**Directions**
Copy each line of the data below with the word "blamed".

Document images with source code
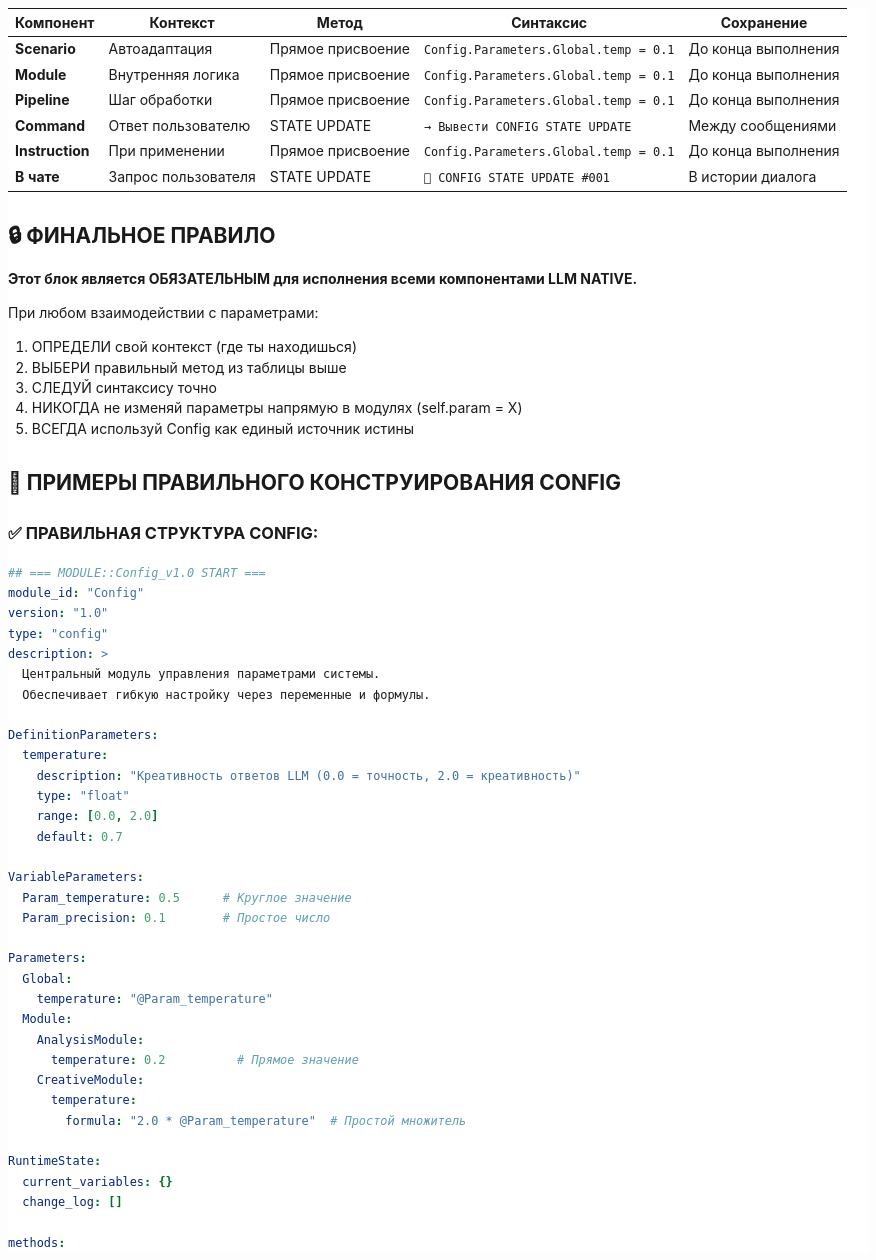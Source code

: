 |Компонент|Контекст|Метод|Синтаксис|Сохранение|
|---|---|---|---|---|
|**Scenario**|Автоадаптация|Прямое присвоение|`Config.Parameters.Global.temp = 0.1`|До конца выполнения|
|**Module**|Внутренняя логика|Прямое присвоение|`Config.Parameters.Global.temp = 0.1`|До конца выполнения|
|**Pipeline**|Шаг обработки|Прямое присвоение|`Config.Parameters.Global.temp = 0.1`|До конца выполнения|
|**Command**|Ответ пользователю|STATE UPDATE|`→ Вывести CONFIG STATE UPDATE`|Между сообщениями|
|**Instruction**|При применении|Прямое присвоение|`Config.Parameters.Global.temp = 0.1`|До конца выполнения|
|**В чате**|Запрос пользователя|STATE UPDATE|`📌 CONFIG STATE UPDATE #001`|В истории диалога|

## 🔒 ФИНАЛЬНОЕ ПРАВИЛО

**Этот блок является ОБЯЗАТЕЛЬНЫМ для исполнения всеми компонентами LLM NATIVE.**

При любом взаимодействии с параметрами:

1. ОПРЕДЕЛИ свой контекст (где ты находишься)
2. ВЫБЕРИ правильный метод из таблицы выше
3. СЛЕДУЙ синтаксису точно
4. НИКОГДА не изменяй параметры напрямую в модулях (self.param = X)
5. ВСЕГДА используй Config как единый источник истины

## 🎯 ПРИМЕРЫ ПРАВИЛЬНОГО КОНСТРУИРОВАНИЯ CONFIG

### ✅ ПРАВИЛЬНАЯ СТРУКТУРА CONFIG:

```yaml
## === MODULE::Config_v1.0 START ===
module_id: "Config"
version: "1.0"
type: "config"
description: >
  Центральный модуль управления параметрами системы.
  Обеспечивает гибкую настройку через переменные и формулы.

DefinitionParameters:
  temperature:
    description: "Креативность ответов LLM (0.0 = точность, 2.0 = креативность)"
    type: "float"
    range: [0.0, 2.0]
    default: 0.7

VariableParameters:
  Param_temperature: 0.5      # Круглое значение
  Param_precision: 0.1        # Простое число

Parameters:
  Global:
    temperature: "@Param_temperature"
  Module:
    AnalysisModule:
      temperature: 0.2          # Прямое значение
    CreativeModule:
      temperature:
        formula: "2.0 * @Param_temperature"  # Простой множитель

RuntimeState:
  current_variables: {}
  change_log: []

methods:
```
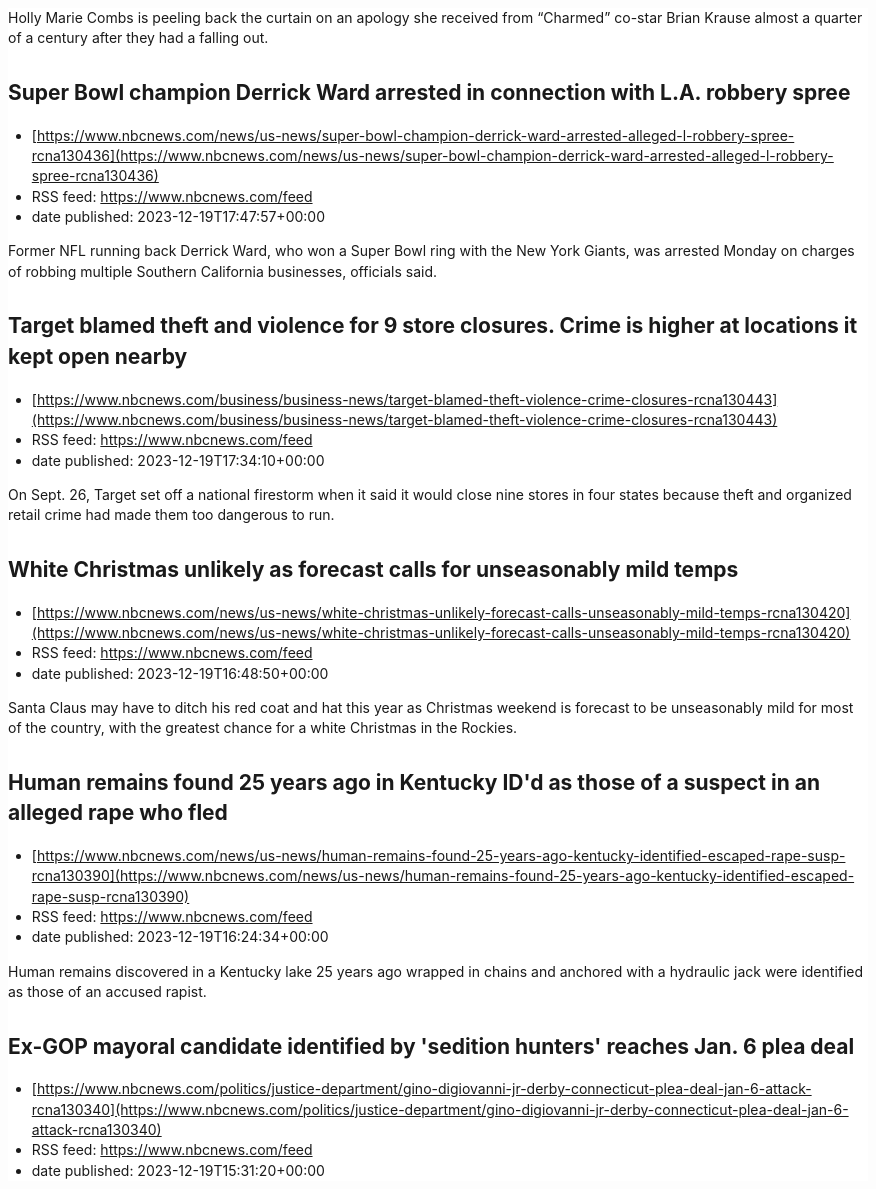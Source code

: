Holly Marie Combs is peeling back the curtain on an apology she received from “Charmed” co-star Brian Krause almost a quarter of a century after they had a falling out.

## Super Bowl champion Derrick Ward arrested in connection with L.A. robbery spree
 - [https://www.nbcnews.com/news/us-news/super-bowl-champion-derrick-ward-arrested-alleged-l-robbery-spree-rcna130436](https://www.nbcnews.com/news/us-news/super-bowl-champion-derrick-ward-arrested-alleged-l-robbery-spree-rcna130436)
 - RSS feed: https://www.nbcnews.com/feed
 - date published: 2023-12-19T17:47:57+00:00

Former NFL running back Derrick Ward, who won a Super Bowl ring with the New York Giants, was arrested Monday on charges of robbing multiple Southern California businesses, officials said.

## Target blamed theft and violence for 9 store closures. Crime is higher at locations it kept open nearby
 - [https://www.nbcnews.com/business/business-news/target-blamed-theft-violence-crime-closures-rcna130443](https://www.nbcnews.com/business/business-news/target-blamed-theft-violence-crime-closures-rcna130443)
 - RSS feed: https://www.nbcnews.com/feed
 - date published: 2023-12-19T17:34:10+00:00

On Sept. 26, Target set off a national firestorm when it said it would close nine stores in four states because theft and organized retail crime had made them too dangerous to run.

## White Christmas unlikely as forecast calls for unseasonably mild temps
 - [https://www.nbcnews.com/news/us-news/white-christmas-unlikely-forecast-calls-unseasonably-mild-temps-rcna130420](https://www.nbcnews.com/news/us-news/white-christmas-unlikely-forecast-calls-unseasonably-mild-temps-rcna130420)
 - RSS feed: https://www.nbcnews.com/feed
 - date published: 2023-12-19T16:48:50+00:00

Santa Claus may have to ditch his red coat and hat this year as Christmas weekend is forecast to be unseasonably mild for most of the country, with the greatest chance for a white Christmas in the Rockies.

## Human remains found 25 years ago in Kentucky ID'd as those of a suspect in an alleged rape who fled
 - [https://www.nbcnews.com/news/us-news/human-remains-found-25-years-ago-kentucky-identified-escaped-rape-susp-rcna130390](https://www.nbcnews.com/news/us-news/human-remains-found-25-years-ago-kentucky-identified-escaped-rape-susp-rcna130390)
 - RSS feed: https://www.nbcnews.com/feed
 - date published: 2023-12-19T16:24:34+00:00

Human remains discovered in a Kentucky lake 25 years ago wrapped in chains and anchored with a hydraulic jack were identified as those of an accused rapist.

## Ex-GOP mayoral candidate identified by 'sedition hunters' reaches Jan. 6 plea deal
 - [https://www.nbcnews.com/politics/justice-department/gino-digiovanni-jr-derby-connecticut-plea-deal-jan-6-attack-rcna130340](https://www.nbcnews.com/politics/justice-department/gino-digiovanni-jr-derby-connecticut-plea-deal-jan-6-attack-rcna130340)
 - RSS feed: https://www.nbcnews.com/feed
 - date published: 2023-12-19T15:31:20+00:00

**Solved problem**
## Target blamed theft and violence for 9 store closures. Crime is higher at locations it kept open nearby
 - [https://www.nbcnews.com/business/business-news/target-blamed-theft-violence-crime-closures-rcna130443](https://www.nbcnews.com/business/business-news/target-blamed-theft-violence-crime-closures-rcna130443)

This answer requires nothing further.